** Problem details **
Every line of the records must be repeated exactly; pictures stay out.

Stored data entries:
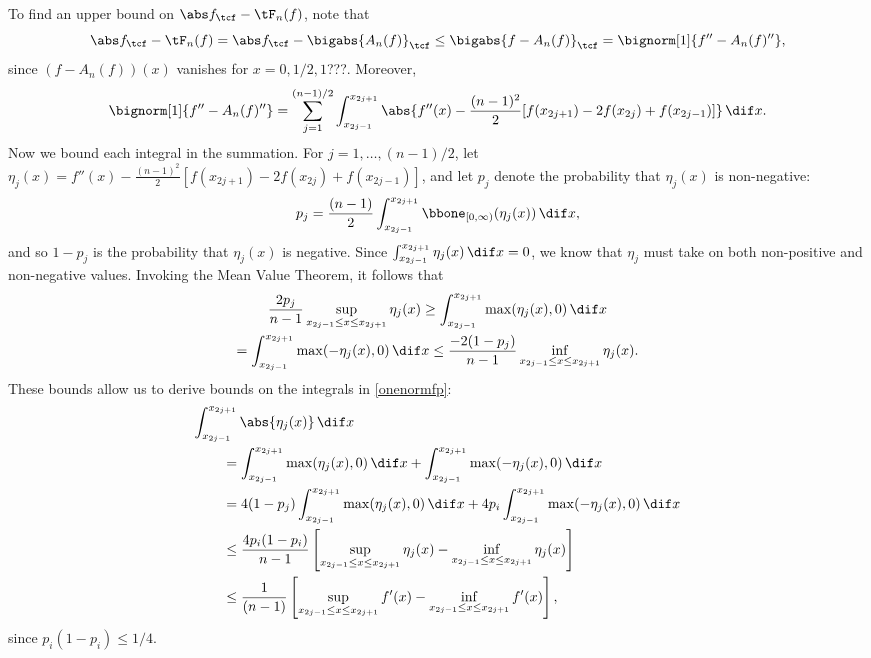 To find an upper bound on $\Ftnorm{f}-\tF_{n}(f)$, note that
\begin{equation*}
\Ftnorm{f} - \tF_{n}(f) = \Ftnorm{f} - \bigabs{A_n(f)}_{\tcf} \le \bigabs{f-A_n(f)}_{\tcf} = \bignorm[1]{f'' -A_n(f)''},
\end{equation*}
since $(f-A_n(f))(x)$ vanishes for $x=0,1/2,1$???.  Moreover,
\begin{equation} \label{onenormfp}
\bignorm[1]{f'' -A_n(f)''} = \sum_{j=1}^{(n-1)/2} \int_{x_{2j-1}}^{x_{2j+1}} \abs{f''(x) -\frac{(n-1)^2}{2}[f(x_{2j+1})-2f(x_{2j})+f(x_{2j-1})]} \, \dif x.
\end{equation}
Now we bound each integral in the summation.  For $j=1, \ldots, (n-1)/2$, let $\eta_j(x) = f''(x) -\frac{(n-1)^2}{2}[f(x_{2j+1})-2f(x_{2j})+f(x_{2j-1})]$, and let $p_j$ denote the probability that $\eta_j(x)$ is non-negative:
\[
p_j = \frac{(n-1)}{2}\int_{x_{2j-1}}^{x_{2j+1}} \bbone_{[0,\infty)} (\eta_j(x)) \, \dif x,
\]
and so $1-p_j$ is the probability that $\eta_j(x)$ is negative.  Since $\int_{x_{2j-1}}^{x_{2j+1}} \eta_j(x) \, \dif x =0$, we know that $\eta_j$ must take on both non-positive and non-negative values.  Invoking the Mean Value Theorem, it follows that
\begin{multline*}
\frac{2p_j}{n-1} \sup_{x_{2j-1} \le x \le x_{2j+1}} \eta_j(x) \ge \int_{x_{2j-1}}^{x_{2j+1}} \max(\eta_j(x),0) \, \dif x \\
= \int_{x_{2j-1}}^{x_{2j+1}} \max(-\eta_j(x),0) \, \dif x \le \frac{-2(1-p_j)}{n-1} \inf_{x_{2j-1} \le x \le x_{2j+1}} \eta_j(x) .
\end{multline*}
These bounds allow us to derive bounds on the integrals in \eqref{onenormfp}:
\begin{align*}
\MoveEqLeft{\int_{x_{2j-1}}^{x_{2j+1}} \abs{\eta_j(x)} \, \dif x} \\
 &= \int_{x_{2j-1}}^{x_{2j+1}} \max(\eta_j(x),0) \, \dif x + \int_{x_{2j-1}}^{x_{2j+1}} \max(-\eta_j(x),0) \, \dif x\\
&=4(1-p_j) \int_{x_{2j-1}}^{x_{2j+1}} \max(\eta_j(x),0) \, \dif x + 4p_i\int_{x_{2j-1}}^{x_{2j+1}} \max(-\eta_j(x),0) \, \dif x\\
&\le \frac{4p_i(1-p_i)}{n-1} \left[ \sup_{x_{2j-1} \le x \le x_{2j+1}} \eta_j(x) - \inf_{x_{2j-1} \le x \le x_{2j+1}} \eta_j(x) \right]\\
&\le\frac{1}{(n-1)} \left[ \sup_{x_{2j-1} \le x \le x_{2j+1}} f'(x) - \inf_{x_{2j-1} \le x \le x_{2j+1}} f'(x) \right],
\end{align*}
since $p_i(1-p_i)\le 1/4$.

** Task response **
 To find an upper bound on $\Ftnorm{f}-\tF_{n}(f)$, note that
\begin{equation*}
\Ftnorm{f} - \tF_{n}(f) = \Ftnorm{f} - \bigabs{A_n(f)}_{\tcf} \le \bigabs{f-A_n(f)}_{\tcf} = \bignorm[1]{f'' -A_n(f)''},
\end{equation*}
since $(f-A_n(f))(x)$ vanishes for $x=0,1/2,1$???.  Moreover,
\begin{equation} \label{onenormfp}
\bignorm[1]{f'' -A_n(f)''} = \sum_{j=1}^{(n-1)/2} \int_{x_{2j-1}}^{x_{2j+1}} \abs{f''(x) -\frac{(n-1)^2}{2}[f(x_{2j+1})-2f(x_{2j})+f(x_{2j-1})]} \, \dif x.
\end{equation}
Now we bound each integral in the summation.  For $j=1, \ldots, (n-1)/2$, let $\eta_j(x) = f''(x) -\frac{(n-1)^2}{2}[f(x_{2j+1})-2f(x_{2j})+f(x_{2j-1})]$, and let $p_j$ denote the probability that $\eta_j(x)$ is non-negative:
\[
p_j = \frac{(n-1)}{2}\int_{x_{2j-1}}^{x_{2j+1}} \bbone_{[0,\infty)} (\eta_j(x)) \, \dif x,
\]
and so $1-p_j$ is the probability that $\eta_j(x)$ is negative.  Since $\int_{x_{2j-1}}^{x_{2j+1}} \eta_j(x) \, \dif x =0$, we know that $\eta_j$ must take on both non-positive and non-negative values.  Invoking the Mean Value Theorem, it follows that
\begin{multline*}
\frac{2p_j}{n-1} \sup_{x_{2j-1} \le x \le x_{2j+1}} \eta_j(x) \ge \int_{x_{2j-1}}^{x_{2j+1}} \max(\eta_j(x),0) \, \dif x \\
= \int_{x_{2j-1}}^{x_{2j+1}} \max(-\eta_j(x),0) \, \dif x \le \frac{-2(1-p_j)}{n-1} \inf_{x_{2j-1} \le x \le x_{2j+1}} \eta_j(x) .
\end{multline*}
These bounds allow us to derive bounds on the integrals in \eqref{onenormfp}:
\begin{align*}
\MoveEqLeft{\int_{x_{2j-1}}^{x_{2j+1}} \abs{\eta_j(x)} \, \dif x} \\
 &= \int_{x_{2j-1}}^{x_{2j+1}} \max(\eta_j(x),0) \, \dif x + \int_{x_{2j-1}}^{x_{2j+1}} \max(-\eta_j(x),0) \, \dif x\\
&=4(1-p_j) \int_{x_{2j-1}}^{x_{2j+1}} \max(\eta_j(x),0) \, \dif x + 4p_i\int_{x_{2j-1}}^{x_{2j+1}} \max(-\eta_j(x),0) \, \dif x\\
&\le \frac{4p_i(1-p_i)}{n-1} \left[ \sup_{x_{2j-1} \le x \le x_{2j+1}} \eta_j(x) - \inf_{x_{2j-1} \le x \le x_{2j+1}} \eta_j(x) \right]\\
&\le\frac{1}{(n-1)} \left[ \sup_{x_{2j-1} \le x \le x_{2j+1}} f'(x) - \inf_{x_{2j-1} \le x \le x_{2j+1}} f'(x) \right],
\end{align*}
since $p_i(1-p_i)\le 1/4$.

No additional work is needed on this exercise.